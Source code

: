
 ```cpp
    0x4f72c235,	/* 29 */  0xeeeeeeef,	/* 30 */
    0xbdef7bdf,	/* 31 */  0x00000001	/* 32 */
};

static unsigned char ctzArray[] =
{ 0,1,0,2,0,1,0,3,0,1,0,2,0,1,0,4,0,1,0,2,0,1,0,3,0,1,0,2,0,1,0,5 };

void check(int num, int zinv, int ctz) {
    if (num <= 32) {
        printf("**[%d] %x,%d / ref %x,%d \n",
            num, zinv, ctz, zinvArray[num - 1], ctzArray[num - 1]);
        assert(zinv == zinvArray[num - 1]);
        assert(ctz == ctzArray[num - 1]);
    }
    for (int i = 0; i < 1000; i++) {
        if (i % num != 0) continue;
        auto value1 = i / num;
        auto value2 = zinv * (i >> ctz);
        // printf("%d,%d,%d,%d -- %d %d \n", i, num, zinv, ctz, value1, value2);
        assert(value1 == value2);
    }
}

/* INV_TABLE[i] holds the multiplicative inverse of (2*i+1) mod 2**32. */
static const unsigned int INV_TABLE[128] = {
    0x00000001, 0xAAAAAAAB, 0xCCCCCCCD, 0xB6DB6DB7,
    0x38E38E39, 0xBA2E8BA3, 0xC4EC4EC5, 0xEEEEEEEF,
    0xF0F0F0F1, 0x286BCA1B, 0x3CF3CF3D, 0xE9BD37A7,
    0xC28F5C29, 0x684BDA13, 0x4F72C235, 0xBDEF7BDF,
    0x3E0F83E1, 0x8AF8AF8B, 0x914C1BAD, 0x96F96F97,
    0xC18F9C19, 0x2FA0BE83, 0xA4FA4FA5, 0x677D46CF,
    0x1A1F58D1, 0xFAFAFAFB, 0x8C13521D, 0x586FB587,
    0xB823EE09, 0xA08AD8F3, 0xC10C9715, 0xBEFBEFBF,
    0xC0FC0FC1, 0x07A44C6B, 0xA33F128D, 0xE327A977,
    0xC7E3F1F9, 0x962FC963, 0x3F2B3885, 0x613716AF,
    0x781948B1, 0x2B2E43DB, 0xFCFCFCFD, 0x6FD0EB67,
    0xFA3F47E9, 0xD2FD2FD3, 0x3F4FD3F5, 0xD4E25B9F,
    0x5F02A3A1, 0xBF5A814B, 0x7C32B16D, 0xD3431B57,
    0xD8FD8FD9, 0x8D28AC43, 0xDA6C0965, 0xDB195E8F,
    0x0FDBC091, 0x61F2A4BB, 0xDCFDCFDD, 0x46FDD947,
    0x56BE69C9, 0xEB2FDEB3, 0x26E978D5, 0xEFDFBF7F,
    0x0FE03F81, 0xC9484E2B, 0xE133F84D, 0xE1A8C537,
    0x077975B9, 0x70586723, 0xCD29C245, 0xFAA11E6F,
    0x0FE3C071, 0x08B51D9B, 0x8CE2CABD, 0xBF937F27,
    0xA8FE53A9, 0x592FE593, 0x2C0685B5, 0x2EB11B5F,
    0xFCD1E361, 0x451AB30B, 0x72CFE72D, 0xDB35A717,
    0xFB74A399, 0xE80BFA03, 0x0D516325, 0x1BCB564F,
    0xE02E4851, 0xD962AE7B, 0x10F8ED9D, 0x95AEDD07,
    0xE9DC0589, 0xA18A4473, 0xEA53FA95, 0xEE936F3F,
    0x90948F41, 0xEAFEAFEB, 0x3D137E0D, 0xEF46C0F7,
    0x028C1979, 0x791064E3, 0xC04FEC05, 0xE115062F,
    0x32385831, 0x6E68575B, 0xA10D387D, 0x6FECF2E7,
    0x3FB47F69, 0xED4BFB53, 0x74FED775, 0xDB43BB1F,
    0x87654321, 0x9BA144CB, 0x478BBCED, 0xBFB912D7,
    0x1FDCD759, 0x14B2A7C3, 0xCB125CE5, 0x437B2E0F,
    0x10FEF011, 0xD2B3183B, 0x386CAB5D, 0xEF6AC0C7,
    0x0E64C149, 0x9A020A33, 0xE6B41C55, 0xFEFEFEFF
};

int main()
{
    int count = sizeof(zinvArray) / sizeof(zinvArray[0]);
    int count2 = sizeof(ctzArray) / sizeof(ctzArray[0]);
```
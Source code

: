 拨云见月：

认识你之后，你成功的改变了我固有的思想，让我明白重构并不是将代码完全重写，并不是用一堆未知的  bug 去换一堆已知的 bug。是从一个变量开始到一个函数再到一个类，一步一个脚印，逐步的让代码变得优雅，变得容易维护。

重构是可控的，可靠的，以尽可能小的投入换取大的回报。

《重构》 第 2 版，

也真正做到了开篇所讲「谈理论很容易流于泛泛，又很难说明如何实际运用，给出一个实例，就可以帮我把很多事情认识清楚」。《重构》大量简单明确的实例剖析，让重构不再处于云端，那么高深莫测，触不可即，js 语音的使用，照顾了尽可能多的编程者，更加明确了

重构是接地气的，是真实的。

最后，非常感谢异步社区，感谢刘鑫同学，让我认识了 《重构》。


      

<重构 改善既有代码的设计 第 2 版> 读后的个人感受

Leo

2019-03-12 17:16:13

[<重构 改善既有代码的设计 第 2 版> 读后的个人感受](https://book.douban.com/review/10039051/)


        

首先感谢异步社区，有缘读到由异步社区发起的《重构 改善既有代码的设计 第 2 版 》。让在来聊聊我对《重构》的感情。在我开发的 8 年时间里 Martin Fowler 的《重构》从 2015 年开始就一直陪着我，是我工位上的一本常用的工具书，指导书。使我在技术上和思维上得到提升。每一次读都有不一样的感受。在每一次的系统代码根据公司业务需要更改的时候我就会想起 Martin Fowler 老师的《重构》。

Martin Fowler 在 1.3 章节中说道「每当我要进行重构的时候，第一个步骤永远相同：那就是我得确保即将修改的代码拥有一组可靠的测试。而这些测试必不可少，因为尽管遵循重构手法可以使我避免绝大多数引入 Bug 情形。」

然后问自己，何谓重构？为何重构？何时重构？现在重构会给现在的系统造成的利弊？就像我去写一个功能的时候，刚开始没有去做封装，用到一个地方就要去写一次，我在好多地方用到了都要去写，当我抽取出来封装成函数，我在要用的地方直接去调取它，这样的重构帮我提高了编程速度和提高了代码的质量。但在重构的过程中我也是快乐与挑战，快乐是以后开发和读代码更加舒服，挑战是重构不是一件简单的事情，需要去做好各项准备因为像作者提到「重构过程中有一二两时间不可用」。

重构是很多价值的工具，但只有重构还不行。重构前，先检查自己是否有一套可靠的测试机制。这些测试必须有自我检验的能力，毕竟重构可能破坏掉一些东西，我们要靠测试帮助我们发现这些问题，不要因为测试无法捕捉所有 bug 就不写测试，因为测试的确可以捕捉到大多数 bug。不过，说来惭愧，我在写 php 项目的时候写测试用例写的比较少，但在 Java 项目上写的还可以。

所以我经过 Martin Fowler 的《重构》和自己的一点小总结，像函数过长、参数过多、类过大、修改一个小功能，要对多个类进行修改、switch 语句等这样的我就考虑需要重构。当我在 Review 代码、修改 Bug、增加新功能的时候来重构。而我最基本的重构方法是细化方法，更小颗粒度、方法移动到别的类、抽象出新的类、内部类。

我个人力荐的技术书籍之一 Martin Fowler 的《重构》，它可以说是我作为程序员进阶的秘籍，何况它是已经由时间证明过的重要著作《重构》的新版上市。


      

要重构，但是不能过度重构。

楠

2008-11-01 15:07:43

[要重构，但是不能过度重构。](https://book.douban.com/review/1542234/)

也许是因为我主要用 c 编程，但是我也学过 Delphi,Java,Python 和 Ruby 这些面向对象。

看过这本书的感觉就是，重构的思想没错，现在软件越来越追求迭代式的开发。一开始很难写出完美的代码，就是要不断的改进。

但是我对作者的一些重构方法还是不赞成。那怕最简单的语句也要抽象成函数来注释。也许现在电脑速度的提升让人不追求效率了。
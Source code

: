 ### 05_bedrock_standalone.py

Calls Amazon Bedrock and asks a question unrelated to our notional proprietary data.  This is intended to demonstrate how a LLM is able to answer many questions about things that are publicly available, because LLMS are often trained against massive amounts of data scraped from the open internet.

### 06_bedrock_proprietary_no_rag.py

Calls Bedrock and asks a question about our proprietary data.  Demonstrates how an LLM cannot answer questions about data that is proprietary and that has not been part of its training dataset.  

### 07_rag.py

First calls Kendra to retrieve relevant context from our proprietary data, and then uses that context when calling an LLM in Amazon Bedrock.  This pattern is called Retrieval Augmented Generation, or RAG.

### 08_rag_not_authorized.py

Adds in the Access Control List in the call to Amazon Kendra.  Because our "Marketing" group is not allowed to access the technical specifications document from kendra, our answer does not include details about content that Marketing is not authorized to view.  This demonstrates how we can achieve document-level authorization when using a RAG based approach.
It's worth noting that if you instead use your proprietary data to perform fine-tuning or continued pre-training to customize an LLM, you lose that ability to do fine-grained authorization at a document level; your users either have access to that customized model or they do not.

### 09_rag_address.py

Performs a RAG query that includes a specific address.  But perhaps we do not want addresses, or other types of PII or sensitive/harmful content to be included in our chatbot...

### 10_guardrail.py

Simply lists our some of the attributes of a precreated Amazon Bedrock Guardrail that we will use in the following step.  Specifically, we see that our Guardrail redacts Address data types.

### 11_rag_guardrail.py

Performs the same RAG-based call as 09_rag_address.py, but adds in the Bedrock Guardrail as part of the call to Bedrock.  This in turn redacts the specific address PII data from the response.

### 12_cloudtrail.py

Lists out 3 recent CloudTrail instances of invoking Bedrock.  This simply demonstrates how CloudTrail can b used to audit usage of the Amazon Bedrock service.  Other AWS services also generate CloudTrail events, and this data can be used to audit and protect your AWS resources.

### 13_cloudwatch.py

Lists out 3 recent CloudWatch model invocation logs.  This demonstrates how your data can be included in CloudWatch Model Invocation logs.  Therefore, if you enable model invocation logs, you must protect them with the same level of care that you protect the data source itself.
*-*-*
• Assigned task:
From the records above, state how many lines contain the word "training", and leave out everything else.

• Task response:
2